La edad es la mejor excusa para echar a andar, para pensar, para creer en los otros, para inventar lo inimaginable, para reír y disfrutar, para reflexionar y para transmitir.
Por lo tanto, no me voy a parar y escribiré todo aquello que siempre aplacé. Escucharé toda esa música que espera en alguna estantería. Leeré todos los libros que no encuentran hueco para instalarse en mis manos. Pasearé por aquellos senderos que siempre evité buscando el camino llano y sin dificultades. Conversaré con todos aquellos que el reloj me obliga a posponer una charla relajada.

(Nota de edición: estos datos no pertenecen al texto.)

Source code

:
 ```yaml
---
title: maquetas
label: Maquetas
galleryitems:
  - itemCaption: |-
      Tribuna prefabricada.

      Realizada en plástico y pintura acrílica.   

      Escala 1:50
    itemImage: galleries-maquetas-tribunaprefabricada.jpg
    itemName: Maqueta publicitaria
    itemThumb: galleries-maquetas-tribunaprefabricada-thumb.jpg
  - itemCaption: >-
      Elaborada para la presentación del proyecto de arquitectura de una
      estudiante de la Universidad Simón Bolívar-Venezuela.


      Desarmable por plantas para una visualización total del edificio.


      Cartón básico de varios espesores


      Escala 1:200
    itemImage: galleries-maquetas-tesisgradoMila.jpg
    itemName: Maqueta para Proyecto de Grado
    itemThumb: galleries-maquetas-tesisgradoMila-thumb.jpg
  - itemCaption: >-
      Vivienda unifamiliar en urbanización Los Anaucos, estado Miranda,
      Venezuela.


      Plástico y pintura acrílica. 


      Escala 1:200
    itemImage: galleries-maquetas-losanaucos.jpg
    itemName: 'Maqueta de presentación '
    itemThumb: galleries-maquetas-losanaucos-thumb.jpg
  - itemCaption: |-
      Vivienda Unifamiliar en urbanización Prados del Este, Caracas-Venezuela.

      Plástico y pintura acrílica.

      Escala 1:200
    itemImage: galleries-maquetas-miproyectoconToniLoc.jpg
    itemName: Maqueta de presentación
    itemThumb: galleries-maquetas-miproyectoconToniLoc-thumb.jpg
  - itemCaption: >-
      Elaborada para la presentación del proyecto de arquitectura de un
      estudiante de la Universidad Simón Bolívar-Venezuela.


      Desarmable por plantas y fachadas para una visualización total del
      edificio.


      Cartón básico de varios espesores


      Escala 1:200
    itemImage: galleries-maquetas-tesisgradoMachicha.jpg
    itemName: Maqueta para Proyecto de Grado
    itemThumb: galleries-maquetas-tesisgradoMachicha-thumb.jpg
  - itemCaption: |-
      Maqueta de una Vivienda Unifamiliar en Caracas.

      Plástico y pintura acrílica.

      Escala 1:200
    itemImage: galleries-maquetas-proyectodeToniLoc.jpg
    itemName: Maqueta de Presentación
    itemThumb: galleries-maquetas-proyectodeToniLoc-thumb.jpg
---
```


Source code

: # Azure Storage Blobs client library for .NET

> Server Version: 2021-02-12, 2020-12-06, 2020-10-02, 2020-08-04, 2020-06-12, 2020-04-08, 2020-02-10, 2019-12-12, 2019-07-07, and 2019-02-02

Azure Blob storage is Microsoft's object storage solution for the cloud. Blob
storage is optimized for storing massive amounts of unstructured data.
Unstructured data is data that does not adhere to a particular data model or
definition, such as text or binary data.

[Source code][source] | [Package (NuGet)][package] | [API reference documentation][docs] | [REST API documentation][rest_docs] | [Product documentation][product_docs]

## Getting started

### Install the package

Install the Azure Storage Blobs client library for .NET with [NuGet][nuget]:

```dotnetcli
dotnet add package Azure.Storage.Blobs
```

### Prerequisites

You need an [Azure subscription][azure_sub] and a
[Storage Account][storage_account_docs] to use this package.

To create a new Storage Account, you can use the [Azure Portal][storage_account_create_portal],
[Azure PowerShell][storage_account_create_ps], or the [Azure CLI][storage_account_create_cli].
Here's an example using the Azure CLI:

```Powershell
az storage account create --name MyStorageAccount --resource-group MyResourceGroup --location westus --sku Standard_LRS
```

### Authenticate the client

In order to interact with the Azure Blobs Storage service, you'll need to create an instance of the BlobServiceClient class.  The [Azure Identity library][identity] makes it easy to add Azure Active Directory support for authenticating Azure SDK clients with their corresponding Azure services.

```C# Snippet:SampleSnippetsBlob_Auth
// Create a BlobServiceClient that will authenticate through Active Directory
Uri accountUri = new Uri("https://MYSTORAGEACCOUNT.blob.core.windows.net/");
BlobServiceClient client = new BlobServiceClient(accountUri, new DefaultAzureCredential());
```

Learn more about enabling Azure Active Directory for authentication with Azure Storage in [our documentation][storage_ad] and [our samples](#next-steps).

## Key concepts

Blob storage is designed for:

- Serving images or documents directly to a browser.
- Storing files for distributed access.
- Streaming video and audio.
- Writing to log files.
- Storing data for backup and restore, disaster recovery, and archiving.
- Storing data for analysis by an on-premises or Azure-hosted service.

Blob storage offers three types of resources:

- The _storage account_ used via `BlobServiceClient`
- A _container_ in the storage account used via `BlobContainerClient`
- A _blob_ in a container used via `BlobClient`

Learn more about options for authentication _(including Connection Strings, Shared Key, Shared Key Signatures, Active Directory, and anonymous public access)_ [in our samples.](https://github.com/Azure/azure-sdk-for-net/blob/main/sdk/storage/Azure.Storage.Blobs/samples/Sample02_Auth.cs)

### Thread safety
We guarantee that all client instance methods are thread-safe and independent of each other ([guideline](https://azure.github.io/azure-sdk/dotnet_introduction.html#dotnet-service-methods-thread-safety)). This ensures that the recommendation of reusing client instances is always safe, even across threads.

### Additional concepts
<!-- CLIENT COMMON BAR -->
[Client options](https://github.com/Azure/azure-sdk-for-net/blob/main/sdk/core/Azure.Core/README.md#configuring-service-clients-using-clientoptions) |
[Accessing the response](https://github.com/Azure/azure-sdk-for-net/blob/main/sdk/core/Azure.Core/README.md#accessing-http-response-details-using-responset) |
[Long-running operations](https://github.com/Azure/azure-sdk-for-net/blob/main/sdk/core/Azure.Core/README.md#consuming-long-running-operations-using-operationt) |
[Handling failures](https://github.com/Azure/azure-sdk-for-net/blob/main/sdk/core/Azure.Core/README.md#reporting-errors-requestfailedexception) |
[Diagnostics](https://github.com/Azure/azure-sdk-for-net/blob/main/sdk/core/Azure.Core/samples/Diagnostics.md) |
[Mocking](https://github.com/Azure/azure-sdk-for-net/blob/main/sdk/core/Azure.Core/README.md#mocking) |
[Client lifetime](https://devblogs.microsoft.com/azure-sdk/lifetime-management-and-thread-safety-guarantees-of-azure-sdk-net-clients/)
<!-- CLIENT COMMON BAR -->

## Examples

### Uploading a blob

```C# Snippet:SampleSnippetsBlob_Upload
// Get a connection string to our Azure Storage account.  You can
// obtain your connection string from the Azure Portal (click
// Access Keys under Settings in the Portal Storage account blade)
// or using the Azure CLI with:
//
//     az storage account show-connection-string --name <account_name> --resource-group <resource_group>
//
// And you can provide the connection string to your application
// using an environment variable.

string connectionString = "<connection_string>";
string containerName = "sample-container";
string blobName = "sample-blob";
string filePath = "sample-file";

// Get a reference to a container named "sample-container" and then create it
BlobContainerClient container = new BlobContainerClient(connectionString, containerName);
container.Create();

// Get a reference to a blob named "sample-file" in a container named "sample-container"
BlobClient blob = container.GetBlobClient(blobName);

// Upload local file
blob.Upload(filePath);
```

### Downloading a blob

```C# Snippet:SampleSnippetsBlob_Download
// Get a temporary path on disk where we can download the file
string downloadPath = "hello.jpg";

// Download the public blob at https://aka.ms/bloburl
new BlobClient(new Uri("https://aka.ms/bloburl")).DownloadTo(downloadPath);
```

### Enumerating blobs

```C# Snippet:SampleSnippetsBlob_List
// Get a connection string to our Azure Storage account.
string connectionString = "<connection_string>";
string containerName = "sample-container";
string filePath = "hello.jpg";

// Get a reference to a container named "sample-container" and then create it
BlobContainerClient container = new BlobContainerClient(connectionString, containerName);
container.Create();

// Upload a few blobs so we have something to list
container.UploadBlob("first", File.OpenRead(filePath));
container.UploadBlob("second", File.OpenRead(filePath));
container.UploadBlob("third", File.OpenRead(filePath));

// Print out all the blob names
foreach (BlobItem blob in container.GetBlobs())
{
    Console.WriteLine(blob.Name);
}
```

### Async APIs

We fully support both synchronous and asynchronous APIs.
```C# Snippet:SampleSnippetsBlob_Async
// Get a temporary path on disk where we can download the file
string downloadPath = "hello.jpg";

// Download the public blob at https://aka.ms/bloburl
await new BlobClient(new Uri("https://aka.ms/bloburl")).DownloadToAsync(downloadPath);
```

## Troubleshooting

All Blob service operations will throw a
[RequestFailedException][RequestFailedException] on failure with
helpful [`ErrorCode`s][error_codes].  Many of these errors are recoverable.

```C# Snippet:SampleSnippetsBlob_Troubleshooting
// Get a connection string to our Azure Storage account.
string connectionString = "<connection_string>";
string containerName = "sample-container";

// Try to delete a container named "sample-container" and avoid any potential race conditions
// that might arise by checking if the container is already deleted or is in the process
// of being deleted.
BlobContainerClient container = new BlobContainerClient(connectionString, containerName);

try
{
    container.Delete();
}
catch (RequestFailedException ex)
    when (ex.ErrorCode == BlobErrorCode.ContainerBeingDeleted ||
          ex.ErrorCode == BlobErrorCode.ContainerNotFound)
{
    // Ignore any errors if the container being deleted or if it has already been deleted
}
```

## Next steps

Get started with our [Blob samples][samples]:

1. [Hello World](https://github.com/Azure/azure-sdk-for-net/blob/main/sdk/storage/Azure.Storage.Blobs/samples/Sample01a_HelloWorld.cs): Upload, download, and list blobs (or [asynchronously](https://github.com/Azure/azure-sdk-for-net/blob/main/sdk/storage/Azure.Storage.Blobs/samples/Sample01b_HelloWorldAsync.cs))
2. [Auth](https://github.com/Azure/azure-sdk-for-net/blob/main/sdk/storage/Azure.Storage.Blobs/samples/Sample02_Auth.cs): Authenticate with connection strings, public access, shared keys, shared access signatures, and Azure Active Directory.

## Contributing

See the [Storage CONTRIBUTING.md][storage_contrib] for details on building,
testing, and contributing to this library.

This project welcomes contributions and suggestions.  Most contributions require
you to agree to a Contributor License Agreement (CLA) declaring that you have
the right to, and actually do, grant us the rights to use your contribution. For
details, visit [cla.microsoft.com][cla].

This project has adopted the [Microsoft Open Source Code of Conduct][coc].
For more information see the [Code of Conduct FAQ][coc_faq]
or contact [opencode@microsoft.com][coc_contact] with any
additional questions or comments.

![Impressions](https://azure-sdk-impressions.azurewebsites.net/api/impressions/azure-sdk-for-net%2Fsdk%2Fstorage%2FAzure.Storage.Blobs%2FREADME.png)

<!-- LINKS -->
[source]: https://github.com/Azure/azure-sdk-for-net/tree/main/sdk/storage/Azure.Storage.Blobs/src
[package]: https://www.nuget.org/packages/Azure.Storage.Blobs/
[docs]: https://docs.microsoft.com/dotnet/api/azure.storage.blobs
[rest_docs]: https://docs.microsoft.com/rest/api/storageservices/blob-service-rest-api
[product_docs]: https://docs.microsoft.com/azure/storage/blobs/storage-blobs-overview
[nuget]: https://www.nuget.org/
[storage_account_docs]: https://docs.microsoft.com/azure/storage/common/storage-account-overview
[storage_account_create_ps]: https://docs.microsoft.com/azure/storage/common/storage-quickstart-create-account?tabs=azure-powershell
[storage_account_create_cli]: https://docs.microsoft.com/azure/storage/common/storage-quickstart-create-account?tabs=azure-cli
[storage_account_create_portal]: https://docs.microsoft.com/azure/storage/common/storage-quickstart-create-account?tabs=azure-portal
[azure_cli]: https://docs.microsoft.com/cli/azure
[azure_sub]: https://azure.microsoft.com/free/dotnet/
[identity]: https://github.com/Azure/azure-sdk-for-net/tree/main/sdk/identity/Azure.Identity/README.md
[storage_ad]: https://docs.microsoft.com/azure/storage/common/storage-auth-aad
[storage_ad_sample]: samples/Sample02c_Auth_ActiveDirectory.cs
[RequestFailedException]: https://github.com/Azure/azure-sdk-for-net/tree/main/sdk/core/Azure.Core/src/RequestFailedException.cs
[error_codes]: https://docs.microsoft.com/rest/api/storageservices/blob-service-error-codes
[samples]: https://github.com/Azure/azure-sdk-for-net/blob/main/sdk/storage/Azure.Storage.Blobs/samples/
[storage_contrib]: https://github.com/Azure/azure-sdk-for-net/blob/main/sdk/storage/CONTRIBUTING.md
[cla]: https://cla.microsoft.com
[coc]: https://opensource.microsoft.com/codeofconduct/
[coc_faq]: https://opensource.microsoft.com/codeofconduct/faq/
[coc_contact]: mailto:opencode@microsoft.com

Realmente no voy a hacer nada distinto de lo que hago todas las horas de mi día. ¿Por qué debería hacerlo? No nos aferremos a falsas excusas que dominan nuestra vida. Es la comodidad de negar la evidencia. No avanzamos porque no queremos. Es momento de reclamar vivir sin pensar en limitaciones, ni siquiera las que nos inventamos por necesidad.
Cada día tengo más edad, es una realidad, pero todos los días pienso que son el inicio de todo.